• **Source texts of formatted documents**

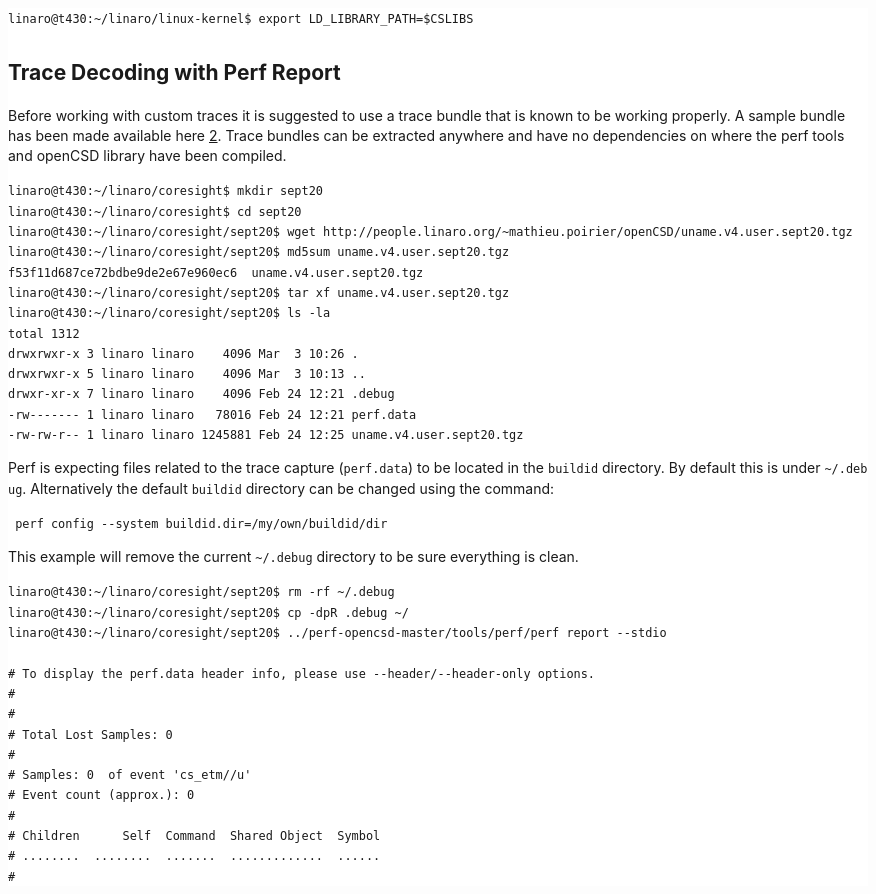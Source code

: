     linaro@t430:~/linaro/linux-kernel$ export LD_LIBRARY_PATH=$CSLIBS


Trace Decoding with Perf Report
-------------------------------
Before working with custom traces it is suggested to use a trace bundle that
is known to be working properly.  A sample bundle has been made available
here [2].  Trace bundles can be extracted anywhere and have no dependencies on
where the perf tools and openCSD library have been compiled. 

    linaro@t430:~/linaro/coresight$ mkdir sept20
    linaro@t430:~/linaro/coresight$ cd sept20
    linaro@t430:~/linaro/coresight/sept20$ wget http://people.linaro.org/~mathieu.poirier/openCSD/uname.v4.user.sept20.tgz
    linaro@t430:~/linaro/coresight/sept20$ md5sum uname.v4.user.sept20.tgz
    f53f11d687ce72bdbe9de2e67e960ec6  uname.v4.user.sept20.tgz
    linaro@t430:~/linaro/coresight/sept20$ tar xf uname.v4.user.sept20.tgz
    linaro@t430:~/linaro/coresight/sept20$ ls -la
    total 1312
    drwxrwxr-x 3 linaro linaro    4096 Mar  3 10:26 .
    drwxrwxr-x 5 linaro linaro    4096 Mar  3 10:13 ..
    drwxr-xr-x 7 linaro linaro    4096 Feb 24 12:21 .debug
    -rw------- 1 linaro linaro   78016 Feb 24 12:21 perf.data
    -rw-rw-r-- 1 linaro linaro 1245881 Feb 24 12:25 uname.v4.user.sept20.tgz

Perf is expecting files related to the trace capture (`perf.data`) to be located in the `buildid` directory.
By default this is under `~/.debug`.  Alternatively the default `buildid` directory can be changed 
using the command:

     perf config --system buildid.dir=/my/own/buildid/dir

This example will remove the current `~/.debug` directory to be sure everything is clean.  

    linaro@t430:~/linaro/coresight/sept20$ rm -rf ~/.debug
    linaro@t430:~/linaro/coresight/sept20$ cp -dpR .debug ~/
    linaro@t430:~/linaro/coresight/sept20$ ../perf-opencsd-master/tools/perf/perf report --stdio

    # To display the perf.data header info, please use --header/--header-only options.
    #
    #
    # Total Lost Samples: 0
    #
    # Samples: 0  of event 'cs_etm//u'
    # Event count (approx.): 0
    #
    # Children      Self  Command  Shared Object  Symbol
    # ........  ........  .......  .............  ......
    #


[1]: https://github.com/Linaro/OpenCSD
[2]: http://people.linaro.org/~mathieu.poirier/openCSD/uname.v4.user.sept20.tgz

• **WHAT YOU SHOULD DO**
Could you return exactly the lines above from the line with "drwxrwxr-x 5 linaro" to the line with "perf config --system", both included, and nothing else?

• **ANSWER SPACE**
    drwxrwxr-x 5 linaro linaro    4096 Mar  3 10:13 ..
    drwxr-xr-x 7 linaro linaro    4096 Feb 24 12:21 .debug
    -rw------- 1 linaro linaro   78016 Feb 24 12:21 perf.data
    -rw-rw-r-- 1 linaro linaro 1245881 Feb 24 12:25 uname.v4.user.sept20.tgz

Perf is expecting files related to the trace capture (`perf.data`) to be located in the `buildid` directory.
By default this is under `~/.debug`.  Alternatively the default `buildid` directory can be changed 
using the command:

     perf config --system buildid.dir=/my/own/buildid/dir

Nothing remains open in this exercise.